Не удивительно, что одно из ранних наблюдений Ландштейнера, результаты которого были опубликованы в 1901 году, оставалось до поры до времени интересным, но «ненужным» наблюдением.
Ландштейнер обнаружил в человеческих эритроцитах два антигена. Потом один из этих антигенов назвали — А, второй, естественно, — В.
В процессе своих отвлеченных исследований Ландштейнер обнаружил любопытную вещь. Не то чтобы в каждом эритроците любого человека были оба антигена. У некоторых в красных кровяных клетках — только антиген А. У некоторых — только В. А у некоторых — ни А, ни В.
И более того: там, где в эритроцитах есть антиген А, в сыворотке имеются антитела против В. И наоборот. Где нет ни А, ни В — там есть антитела против обоих антигенов.
Карл Ландштейнер опубликовал любопытные закономерности в статье со скромным названием «Об агглютинативных свойствах нормальной человеческой крови». Он совершенно не предполагал практических последствий наблюдения. Опубликовал — и продолжал свои отвлеченные исследования антигенных веществ.
Прошло несколько лет, прежде чем открытие Ландштейнера нашло применение в клинике.
В 1914 году началась первая мировая война.

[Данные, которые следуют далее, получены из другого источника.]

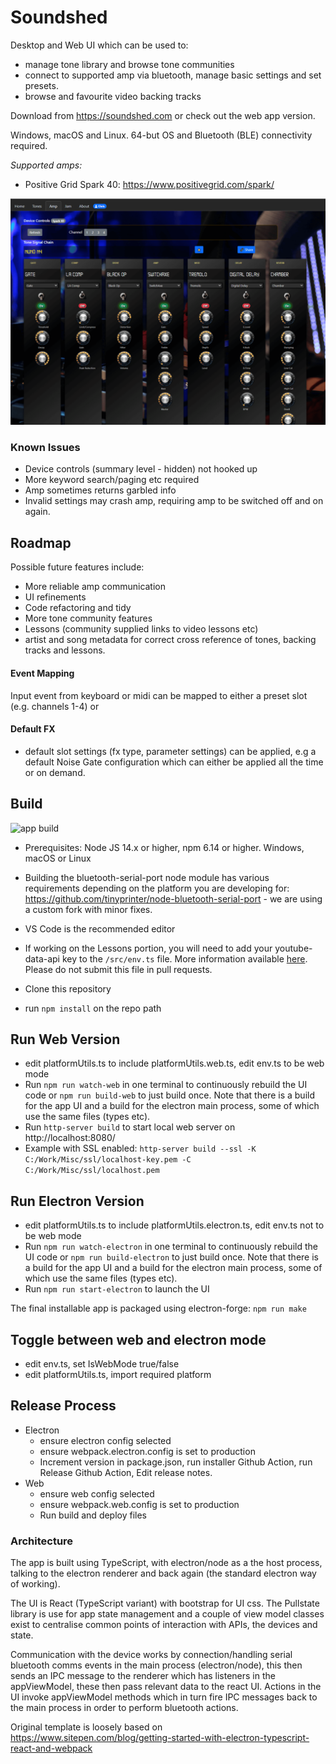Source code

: # Soundshed

Desktop and Web UI which can be used to:
- manage tone library and browse tone communities
- connect to supported amp via bluetooth, manage basic settings and set presets.
- browse and favourite video backing tracks

Download from https://soundshed.com or check out the web app version.

Windows, macOS and Linux. 64-but OS and Bluetooth (BLE) connectivity required.

*Supported amps:*
- Positive Grid Spark 40: https://www.positivegrid.com/spark/

![](docs/screens/ui.png)


### Known Issues
- Device controls (summary level - hidden) not hooked up
- More keyword search/paging etc required
- Amp sometimes returns garbled info
- Invalid settings may crash amp, requiring amp to be switched off and on again.

## Roadmap

Possible future features include:

- More reliable amp communication
- UI refinements
- Code refactoring and tidy
- More tone community features
- Lessons (community supplied links to video lessons etc)
- artist and song metadata for correct cross reference of tones, backing tracks and lessons.

#### Event Mapping
Input event from keyboard or midi can be mapped to either a preset slot (e.g. channels 1-4) or 

#### Default FX
- default slot settings (fx type, parameter settings) can be applied, e.g a default Noise Gate configuration which can either be applied all the time or on demand.

## Build
![app build](https://github.com/soundshed/soundshed-app/workflows/app%20build/badge.svg)
- Prerequisites: Node JS 14.x or higher, npm 6.14 or higher. Windows, macOS or Linux

- Building the bluetooth-serial-port node module has various requirements depending on the platform you are developing for: https://github.com/tinyprinter/node-bluetooth-serial-port - we are using a custom fork with minor fixes.

- VS Code is the recommended editor

- If working on the Lessons portion, you will need to add your youtube-data-api key to the `/src/env.ts` file. More information available [here](https://developers.google.com/youtube/v3/getting-started). Please do not submit this file in pull requests.

- Clone this repository
- run `npm install` on the repo path

## Run Web Version
- edit platformUtils.ts to include platformUtils.web.ts, edit env.ts to be web mode
- Run `npm run watch-web` in one terminal to continuously rebuild the UI code or `npm run build-web` to just build once. Note that there is a build for the app UI and a build for the electron main process, some of which use the same files (types etc).
- Run `http-server build` to start local web server on http://localhost:8080/
- Example with SSL enabled: `http-server build --ssl -K C:/Work/Misc/ssl/localhost-key.pem -C C:/Work/Misc/ssl/localhost.pem`

## Run Electron Version
- edit platformUtils.ts to include platformUtils.electron.ts, edit env.ts not to be web mode
- Run `npm run watch-electron` in one terminal to continuously rebuild the UI code or `npm run build-electron` to just build once. Note that there is a build for the app UI and a build for the electron main process, some of which use the same files (types etc).
- Run `npm run start-electron` to launch the UI

The final installable app is packaged using electron-forge:
`npm run make`

## Toggle between web and electron mode
- edit env.ts, set IsWebMode true/false
- edit platformUtils.ts, import required platform

## Release Process 
- Electron
    - ensure electron config selected
    - ensure webpack.electron.config is set to production
    - Increment version in package.json, run installer Github Action, run Release Github Action, Edit release notes.
- Web
    - ensure web config selected
    - ensure webpack.web.config is set to production
    - Run build and deploy files
    
### Architecture
The app is built using TypeScript, with electron/node as a the host process, talking to the electron renderer and back again (the standard electron way of working).

The UI is React (TypeScript variant) with bootstrap for UI css. The Pullstate library is use for app state management and a couple of view model classes exist to centralise common points of interaction with APIs, the devices and state.

Communication with the device works by connection/handling serial bluetooth comms events in the main process (electron/node), this then sends an IPC message to the renderer which has listeners in the appViewModel, these then pass relevant data to the react UI. Actions in the UI invoke appViewModel methods which in turn fire IPC messages back to the main process in order to perform bluetooth actions.

Original template is loosely based on https://www.sitepen.com/blog/getting-started-with-electron-typescript-react-and-webpack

Человек в котелке и близнецы
Пирогов называл войну «травматической эпидемией». И вот такая эпидемия наступила. Было много повреждений, и очень тяжелых и необычных. Эта эпидемия отличалась от прошлых новыми видами оружия, а стало быть, и новыми видами повреждений. Медицина опять с особенной остротой обратилась к проблеме переливания крови. Опять — потому что уже не раз и в прошлые века врачи пытались переливать кровь при различных болезнях или ранениях, и, естественно, особенно важно это было при большой потере крови. Однако все попытки сделать переливание крови рядовым практическим мероприятием ежедневной медицины оставались безуспешными. Результаты были общеизвестны и неутешительны. У каждого третьего-четвертого пациента после переливания крови развивалось тяжелейшее осложнение, зачастую кончающееся смертью. Переливание крови слишком часто приводило к потере больного. Применять эту желанную процедуру было чрезвычайно опасно. Риск очень редко себя оправдывал.
В некоторых странах переливание крови было даже запрещено. Во Франции в XVII веке профессор Сорбоннского университета Дени совместно с хирургом Эмерецом произвели неудачное переливание крови одному безнадежному больному по просьбе его жены. Они отказывались. Но жена настояла. Больной умер. Жена подала в суд. К чести того времени, судила врачей Французская академия наук. К чести Французской академии наук, она не осудила врачей. Французская академия запретила переливание. Но запретила мудро. Академия постановила разрешать переливание после особого одобрения авторитетной комиссии. И после каждого переливания потребовала подробного разбора результатов. Накопленные результаты подтвердили: переливание крови опасно, а в ряде случаев смертельно.
А сейчас врачи-практики обратили внимание на «не имевшее никакого отношения к практике» наблюдение Карла Ландштейнера. Опираясь на его исследования, врачи стали брать для переливания не любую кровь, а только ту, эритроциты которой не склеиваются в сыворотке человека, которому собираются перелить кровь. Практически процедура свелась к определению антигенов А и В в эритроцитах донора, дающего кровь, и больного, получающего ее. То есть смешивали кровь донора и сыворотку больного. Если красная часть крови склеивалась в комочки, в крови больного есть вещества, не совместимые с антигенами донора. Значит, кровь не подходит. Нужен другой донор. Переливать можно только кровь, совместимую по групповым антигенам.